### [PROVIDED RECORDS]
◆ ◆ ◆ ◆ ◆ ◆ ◆

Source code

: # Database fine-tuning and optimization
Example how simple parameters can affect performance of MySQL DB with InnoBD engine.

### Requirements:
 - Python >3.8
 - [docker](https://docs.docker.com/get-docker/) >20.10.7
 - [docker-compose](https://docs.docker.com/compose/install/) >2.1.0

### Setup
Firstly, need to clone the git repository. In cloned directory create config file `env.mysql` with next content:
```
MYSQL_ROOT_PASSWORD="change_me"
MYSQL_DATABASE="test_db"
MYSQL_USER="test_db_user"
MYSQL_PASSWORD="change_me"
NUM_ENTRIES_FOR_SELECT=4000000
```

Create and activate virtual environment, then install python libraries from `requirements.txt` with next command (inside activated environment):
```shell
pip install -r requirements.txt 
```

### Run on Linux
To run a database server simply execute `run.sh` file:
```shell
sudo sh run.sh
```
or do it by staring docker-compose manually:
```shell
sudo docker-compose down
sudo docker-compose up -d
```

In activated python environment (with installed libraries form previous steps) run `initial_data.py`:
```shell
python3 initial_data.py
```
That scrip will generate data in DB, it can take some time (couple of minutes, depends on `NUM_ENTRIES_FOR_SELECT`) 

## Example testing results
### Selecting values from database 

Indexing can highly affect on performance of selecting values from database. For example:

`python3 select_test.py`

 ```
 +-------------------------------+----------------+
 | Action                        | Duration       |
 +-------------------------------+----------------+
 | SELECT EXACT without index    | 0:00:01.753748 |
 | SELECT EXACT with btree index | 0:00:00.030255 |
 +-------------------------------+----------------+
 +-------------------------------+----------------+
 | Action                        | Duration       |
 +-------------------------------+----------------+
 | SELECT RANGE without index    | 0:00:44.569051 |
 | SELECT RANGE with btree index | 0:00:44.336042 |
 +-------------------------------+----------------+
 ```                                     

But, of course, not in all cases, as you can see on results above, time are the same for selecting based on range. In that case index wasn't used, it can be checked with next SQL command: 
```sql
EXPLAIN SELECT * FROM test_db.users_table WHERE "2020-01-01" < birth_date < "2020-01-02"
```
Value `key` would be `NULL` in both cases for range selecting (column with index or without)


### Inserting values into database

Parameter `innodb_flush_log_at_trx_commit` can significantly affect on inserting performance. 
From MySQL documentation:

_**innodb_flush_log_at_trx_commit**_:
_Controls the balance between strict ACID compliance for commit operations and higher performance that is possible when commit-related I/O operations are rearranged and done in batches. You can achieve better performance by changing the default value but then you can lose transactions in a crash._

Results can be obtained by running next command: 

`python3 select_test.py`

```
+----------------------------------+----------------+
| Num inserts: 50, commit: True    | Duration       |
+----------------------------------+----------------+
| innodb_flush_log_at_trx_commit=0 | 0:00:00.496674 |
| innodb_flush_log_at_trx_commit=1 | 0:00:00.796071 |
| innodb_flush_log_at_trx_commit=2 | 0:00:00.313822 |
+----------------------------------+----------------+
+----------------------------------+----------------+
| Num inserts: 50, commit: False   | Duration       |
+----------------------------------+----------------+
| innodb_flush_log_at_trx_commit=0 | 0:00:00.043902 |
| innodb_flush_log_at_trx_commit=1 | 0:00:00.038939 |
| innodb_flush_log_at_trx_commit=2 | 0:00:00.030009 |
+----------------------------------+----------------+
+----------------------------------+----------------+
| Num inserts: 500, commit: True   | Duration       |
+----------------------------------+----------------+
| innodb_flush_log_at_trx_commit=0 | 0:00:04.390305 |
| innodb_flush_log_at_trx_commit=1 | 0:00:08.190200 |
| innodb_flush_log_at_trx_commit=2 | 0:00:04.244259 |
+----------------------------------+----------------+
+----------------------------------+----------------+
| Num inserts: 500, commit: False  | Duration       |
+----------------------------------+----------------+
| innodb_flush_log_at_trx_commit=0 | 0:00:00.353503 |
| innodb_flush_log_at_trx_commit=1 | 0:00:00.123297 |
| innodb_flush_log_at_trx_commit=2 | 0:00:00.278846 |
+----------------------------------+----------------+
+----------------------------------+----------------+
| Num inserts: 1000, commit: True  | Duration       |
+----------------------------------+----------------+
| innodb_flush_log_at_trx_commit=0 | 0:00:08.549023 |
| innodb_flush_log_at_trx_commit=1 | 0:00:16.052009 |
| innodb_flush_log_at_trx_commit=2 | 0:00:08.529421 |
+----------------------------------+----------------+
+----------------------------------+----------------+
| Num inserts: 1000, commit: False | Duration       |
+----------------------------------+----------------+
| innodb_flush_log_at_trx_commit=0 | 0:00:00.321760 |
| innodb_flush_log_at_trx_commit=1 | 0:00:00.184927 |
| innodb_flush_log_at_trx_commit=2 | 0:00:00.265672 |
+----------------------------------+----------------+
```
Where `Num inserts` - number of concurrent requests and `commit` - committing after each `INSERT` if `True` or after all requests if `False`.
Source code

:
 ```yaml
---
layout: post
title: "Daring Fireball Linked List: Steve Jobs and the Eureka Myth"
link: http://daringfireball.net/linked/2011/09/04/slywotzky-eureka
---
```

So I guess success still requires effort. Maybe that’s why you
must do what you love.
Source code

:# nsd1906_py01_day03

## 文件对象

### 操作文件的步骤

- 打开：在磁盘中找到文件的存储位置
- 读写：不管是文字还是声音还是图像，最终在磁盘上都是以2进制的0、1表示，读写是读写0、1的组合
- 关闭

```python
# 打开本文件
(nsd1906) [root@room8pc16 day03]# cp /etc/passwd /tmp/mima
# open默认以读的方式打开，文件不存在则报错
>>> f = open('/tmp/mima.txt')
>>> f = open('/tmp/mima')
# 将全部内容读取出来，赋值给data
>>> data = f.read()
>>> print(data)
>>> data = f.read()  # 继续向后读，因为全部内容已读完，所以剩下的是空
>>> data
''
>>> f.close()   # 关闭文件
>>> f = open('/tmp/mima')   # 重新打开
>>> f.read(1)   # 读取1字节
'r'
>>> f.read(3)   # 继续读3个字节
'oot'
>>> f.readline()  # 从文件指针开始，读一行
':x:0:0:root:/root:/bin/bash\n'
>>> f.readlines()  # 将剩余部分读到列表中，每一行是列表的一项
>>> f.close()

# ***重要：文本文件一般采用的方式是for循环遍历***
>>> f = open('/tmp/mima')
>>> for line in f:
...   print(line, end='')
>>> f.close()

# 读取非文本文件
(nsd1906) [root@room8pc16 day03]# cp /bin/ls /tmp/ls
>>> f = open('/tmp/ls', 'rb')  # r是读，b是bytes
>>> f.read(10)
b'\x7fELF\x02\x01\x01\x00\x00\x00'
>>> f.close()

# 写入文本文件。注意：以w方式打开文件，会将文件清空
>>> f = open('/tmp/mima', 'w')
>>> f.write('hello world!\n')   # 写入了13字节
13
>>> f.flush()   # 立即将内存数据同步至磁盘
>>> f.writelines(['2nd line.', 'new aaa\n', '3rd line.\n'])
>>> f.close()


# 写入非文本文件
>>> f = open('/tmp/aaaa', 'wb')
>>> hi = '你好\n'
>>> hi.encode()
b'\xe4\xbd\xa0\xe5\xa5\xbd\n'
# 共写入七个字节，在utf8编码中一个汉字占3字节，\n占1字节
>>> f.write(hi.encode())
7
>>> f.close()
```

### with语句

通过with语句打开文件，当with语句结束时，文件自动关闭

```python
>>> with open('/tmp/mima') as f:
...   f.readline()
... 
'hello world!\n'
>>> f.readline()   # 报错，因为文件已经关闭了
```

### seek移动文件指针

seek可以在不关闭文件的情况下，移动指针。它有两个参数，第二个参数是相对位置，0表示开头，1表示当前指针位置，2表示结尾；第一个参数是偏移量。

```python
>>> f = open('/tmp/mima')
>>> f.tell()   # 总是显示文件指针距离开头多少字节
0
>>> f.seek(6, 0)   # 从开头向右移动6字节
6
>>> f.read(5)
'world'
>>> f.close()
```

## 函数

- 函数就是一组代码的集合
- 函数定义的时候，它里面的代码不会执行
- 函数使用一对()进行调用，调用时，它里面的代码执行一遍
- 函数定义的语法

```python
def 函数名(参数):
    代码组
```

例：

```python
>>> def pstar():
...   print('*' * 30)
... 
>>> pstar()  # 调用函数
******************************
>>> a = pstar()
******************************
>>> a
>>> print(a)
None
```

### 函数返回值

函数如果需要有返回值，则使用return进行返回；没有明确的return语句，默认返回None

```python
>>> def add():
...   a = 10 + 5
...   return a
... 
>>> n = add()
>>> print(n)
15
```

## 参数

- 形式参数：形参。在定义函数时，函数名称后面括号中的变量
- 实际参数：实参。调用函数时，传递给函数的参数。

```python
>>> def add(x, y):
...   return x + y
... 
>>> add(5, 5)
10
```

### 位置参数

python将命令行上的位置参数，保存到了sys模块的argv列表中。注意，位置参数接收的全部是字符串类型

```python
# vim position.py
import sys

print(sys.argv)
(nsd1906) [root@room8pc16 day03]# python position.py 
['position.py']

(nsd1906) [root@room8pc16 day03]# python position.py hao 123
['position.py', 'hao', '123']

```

◆ ◆ ◆ ◆ ◆ ◆ ◆

### [INSTRUCTIONS TO FOLLOW]
Using only the data above, copy out the lines that include the word "affect".

### [OUTPUT BELOW]
Example how simple parameters can affect performance of MySQL DB with InnoBD engine.
Indexing can highly affect on performance of selecting values from database. For example:
Parameter `innodb_flush_log_at_trx_commit` can significantly affect on inserting performance. 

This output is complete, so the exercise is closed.